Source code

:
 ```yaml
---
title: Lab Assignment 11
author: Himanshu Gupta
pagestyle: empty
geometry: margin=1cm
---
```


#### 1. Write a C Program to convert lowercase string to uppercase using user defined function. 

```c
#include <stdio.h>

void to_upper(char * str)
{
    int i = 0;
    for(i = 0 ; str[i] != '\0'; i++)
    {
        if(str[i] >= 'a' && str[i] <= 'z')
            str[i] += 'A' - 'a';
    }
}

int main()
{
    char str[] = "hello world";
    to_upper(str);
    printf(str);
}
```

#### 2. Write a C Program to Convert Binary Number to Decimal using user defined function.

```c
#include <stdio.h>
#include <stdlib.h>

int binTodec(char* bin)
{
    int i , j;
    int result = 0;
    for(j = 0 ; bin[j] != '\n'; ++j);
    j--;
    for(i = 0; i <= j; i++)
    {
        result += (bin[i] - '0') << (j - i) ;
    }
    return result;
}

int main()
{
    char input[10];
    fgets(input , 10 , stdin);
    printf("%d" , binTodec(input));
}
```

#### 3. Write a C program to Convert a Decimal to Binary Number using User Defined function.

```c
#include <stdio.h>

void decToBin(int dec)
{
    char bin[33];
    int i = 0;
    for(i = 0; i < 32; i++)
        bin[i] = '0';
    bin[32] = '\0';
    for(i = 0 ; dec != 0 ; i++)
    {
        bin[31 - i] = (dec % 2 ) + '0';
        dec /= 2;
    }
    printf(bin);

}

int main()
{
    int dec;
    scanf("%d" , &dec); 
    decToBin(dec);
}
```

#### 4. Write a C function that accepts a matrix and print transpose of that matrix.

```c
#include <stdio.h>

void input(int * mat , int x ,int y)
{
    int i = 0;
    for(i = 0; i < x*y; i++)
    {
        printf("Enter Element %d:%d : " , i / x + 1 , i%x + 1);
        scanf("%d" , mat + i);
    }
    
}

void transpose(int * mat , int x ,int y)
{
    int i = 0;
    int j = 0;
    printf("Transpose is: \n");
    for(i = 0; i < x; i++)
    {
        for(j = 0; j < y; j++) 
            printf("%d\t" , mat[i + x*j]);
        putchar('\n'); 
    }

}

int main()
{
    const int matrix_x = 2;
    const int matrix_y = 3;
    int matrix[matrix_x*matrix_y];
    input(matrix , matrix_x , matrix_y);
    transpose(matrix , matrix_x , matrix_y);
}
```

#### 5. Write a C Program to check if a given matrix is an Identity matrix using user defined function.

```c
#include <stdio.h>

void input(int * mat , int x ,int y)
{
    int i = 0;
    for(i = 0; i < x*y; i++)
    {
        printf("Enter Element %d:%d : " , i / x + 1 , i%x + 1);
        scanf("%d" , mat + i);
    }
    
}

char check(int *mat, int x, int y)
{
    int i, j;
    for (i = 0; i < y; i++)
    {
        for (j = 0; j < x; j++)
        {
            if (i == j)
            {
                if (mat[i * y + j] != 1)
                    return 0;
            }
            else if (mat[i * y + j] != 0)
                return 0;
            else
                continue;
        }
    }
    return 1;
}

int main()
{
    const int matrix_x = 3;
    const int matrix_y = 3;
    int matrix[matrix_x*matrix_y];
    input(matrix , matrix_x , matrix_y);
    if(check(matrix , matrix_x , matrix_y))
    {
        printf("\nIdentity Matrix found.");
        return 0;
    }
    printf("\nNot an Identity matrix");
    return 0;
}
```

○ ○ ○ ○ ○ ○ ○

> Work order: Each line above that has the word "printf" should be copied.

> Expected output:
    printf(str);
    printf("%d" , binTodec(input));
    printf(bin);
        printf("Enter Element %d:%d : " , i / x + 1 , i%x + 1);
    printf("Transpose is: \n");
            printf("%d\t" , mat[i + x*j]);
        printf("Enter Element %d:%d : " , i / x + 1 , i%x + 1);
        printf("\nIdentity Matrix found.");
    printf("\nNot an Identity matrix");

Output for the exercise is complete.